## EXERCISE GOAL
In the records below, begin at the line that has "simplified versions of" and stop after the line that has "flow around an"; quote those lines verbatim and nothing more.

## Saved entries
┏━━
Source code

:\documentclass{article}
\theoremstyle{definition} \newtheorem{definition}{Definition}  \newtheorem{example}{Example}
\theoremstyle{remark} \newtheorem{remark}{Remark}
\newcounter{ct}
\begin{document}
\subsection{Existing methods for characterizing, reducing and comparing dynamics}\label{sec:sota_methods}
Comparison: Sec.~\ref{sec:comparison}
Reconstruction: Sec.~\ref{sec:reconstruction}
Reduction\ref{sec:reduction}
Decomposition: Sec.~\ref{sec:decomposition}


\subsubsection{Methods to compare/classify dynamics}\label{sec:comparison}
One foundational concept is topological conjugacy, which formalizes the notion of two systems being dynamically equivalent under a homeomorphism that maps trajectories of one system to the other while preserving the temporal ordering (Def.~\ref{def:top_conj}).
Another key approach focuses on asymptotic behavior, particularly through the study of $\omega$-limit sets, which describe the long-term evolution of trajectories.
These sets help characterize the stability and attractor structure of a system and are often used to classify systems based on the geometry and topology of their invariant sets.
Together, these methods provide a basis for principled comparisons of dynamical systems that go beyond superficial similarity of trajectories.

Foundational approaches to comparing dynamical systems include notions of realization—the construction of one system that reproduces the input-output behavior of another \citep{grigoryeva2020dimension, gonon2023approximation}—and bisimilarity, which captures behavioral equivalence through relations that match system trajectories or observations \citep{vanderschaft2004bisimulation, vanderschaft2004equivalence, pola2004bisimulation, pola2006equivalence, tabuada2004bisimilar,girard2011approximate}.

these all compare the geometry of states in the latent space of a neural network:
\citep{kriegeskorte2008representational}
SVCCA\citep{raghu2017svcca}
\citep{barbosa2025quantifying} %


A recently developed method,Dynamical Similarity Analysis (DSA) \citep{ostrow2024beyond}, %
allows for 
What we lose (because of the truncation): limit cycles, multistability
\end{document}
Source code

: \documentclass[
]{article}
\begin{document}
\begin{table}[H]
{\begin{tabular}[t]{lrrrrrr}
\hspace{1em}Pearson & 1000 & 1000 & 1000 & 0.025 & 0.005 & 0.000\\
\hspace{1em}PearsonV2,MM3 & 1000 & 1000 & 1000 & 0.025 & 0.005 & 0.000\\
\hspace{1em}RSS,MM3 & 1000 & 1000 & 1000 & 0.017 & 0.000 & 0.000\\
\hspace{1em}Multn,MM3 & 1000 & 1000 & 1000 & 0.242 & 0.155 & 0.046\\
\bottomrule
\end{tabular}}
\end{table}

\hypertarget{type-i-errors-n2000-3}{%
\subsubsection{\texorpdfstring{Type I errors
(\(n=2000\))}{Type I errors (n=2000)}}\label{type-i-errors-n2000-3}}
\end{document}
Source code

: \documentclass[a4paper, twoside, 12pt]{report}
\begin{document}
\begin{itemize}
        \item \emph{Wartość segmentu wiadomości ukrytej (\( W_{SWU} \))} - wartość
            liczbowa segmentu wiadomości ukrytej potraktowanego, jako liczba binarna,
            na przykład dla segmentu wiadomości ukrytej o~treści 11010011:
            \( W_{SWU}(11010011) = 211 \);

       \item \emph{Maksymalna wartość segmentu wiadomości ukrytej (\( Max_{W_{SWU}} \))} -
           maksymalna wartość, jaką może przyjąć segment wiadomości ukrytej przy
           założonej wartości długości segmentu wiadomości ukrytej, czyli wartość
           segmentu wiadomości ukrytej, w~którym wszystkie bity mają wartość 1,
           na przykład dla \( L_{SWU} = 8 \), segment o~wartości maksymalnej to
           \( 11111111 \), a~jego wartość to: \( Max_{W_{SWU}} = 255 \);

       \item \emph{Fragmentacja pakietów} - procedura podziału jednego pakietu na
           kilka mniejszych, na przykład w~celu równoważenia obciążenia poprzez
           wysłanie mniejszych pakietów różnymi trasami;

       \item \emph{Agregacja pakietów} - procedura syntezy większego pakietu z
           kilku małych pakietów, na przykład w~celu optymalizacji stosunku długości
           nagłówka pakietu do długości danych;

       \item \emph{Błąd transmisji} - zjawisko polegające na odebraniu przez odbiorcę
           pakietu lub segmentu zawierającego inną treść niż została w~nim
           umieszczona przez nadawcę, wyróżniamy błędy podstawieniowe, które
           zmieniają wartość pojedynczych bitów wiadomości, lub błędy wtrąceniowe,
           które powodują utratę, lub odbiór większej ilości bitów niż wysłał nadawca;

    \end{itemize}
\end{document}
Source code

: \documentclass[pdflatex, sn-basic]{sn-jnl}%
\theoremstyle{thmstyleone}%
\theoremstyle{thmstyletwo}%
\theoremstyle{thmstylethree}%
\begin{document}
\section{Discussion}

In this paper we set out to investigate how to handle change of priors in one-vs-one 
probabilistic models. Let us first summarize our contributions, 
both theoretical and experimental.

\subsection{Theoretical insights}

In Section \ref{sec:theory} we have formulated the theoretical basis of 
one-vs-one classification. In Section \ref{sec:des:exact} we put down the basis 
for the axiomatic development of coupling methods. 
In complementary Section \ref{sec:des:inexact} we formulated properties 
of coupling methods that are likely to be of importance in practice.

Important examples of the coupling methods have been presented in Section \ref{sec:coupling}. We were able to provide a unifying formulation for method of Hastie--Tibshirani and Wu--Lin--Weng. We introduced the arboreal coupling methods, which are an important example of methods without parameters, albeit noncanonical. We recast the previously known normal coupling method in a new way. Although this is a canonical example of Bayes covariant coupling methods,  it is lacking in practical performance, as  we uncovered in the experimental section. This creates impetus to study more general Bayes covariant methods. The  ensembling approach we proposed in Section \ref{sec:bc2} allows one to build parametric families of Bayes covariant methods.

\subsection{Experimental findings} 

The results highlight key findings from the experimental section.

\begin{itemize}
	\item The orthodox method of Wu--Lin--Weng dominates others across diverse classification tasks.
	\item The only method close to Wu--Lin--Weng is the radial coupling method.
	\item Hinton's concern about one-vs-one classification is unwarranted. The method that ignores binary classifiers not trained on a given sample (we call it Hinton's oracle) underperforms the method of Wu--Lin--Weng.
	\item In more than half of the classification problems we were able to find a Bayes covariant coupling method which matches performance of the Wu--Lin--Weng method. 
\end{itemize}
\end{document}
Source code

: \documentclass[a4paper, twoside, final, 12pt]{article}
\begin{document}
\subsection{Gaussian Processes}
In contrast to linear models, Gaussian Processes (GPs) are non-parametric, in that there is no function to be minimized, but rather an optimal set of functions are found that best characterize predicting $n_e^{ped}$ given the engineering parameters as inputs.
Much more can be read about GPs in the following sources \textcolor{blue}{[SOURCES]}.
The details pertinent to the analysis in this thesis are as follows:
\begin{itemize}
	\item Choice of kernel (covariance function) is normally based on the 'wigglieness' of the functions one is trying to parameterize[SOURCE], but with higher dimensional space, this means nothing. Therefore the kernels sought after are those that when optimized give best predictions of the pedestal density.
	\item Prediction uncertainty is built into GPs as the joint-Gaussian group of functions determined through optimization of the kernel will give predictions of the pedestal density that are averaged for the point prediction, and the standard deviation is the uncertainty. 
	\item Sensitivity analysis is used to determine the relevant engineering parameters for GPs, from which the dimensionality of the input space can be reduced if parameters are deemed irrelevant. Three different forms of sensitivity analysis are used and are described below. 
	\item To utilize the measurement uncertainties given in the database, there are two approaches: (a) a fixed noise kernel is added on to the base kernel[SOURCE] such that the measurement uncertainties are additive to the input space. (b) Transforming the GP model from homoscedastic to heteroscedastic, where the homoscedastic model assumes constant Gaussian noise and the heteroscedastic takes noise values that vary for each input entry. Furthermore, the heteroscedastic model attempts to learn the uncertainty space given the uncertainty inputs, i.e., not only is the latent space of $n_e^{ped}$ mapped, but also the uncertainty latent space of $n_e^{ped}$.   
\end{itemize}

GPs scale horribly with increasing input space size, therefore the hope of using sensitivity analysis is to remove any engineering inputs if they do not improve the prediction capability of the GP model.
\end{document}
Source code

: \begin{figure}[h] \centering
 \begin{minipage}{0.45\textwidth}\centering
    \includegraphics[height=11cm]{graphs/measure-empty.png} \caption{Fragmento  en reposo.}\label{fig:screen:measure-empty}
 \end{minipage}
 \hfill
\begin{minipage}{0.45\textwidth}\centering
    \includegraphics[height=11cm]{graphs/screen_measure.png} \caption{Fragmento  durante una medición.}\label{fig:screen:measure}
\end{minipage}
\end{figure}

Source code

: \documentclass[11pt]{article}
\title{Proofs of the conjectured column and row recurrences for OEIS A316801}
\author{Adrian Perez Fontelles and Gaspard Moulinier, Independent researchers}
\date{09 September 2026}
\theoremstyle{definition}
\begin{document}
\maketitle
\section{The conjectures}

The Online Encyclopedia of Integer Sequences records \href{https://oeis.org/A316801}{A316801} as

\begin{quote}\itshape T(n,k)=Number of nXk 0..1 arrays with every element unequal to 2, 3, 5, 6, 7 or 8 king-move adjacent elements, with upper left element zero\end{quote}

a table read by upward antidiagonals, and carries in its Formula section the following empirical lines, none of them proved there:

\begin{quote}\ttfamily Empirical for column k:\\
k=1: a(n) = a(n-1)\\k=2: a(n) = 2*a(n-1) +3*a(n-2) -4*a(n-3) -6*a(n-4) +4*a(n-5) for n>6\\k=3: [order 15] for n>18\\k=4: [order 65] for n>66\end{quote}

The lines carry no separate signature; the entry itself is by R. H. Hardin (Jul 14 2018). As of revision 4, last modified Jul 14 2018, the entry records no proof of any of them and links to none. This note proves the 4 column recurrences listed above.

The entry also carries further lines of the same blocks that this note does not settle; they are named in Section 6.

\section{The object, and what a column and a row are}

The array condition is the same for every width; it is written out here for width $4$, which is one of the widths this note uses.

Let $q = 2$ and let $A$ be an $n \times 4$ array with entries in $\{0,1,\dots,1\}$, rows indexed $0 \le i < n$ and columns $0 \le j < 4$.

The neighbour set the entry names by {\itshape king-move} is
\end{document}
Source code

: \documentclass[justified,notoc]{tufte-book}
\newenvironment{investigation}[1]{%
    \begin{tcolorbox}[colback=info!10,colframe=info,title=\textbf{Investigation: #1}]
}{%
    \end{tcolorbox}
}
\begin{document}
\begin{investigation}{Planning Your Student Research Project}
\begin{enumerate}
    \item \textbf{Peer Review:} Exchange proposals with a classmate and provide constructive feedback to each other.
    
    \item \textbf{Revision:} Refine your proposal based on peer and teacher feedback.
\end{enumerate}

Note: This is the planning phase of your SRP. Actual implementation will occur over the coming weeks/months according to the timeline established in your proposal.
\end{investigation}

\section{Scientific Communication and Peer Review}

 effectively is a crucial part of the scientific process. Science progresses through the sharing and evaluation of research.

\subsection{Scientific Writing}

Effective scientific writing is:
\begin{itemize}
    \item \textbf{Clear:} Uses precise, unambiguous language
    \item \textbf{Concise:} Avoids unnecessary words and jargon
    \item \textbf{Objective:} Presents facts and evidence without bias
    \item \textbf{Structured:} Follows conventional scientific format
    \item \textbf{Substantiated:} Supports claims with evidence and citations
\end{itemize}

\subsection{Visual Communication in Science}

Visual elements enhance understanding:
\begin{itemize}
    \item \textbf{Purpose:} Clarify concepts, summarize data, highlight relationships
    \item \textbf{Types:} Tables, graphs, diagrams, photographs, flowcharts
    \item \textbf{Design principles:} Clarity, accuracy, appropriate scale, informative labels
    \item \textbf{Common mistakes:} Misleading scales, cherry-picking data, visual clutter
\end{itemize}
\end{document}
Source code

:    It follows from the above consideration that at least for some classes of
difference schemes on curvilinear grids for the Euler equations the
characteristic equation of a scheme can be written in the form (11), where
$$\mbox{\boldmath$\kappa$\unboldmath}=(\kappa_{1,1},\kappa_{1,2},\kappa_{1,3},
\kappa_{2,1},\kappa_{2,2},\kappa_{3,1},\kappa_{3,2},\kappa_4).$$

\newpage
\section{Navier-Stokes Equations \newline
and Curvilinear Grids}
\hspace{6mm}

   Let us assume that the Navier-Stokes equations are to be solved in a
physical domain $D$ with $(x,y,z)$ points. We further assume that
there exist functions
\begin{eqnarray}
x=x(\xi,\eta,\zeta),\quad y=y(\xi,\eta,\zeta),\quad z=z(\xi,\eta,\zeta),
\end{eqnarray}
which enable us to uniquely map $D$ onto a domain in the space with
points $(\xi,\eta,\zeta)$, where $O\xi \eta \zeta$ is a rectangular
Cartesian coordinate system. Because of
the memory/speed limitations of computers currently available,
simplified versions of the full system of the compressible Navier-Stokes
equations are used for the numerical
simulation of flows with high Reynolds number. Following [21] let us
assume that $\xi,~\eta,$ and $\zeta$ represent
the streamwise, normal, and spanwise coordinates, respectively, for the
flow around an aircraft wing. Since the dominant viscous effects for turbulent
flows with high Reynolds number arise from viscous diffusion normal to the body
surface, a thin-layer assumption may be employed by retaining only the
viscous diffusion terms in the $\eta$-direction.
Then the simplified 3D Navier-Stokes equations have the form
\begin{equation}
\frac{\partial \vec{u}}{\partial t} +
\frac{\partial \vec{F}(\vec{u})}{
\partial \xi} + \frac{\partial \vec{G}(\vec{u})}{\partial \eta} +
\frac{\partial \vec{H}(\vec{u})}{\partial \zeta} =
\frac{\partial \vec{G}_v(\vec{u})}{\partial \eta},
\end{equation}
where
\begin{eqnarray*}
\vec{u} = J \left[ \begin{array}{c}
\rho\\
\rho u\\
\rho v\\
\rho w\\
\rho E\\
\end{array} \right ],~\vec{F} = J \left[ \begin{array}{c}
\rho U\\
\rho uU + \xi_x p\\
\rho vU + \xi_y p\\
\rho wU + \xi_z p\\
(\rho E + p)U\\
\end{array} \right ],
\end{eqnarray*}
┗━━
## ANSWER SECTION
simplified versions of the full system of the compressible Navier-Stokes
equations are used for the numerical
simulation of flows with high Reynolds number. Following [21] let us
assume that $\xi,~\eta,$ and $\zeta$ represent
the streamwise, normal, and spanwise coordinates, respectively, for the
flow around an aircraft wing. Since the dominant viscous effects for turbulent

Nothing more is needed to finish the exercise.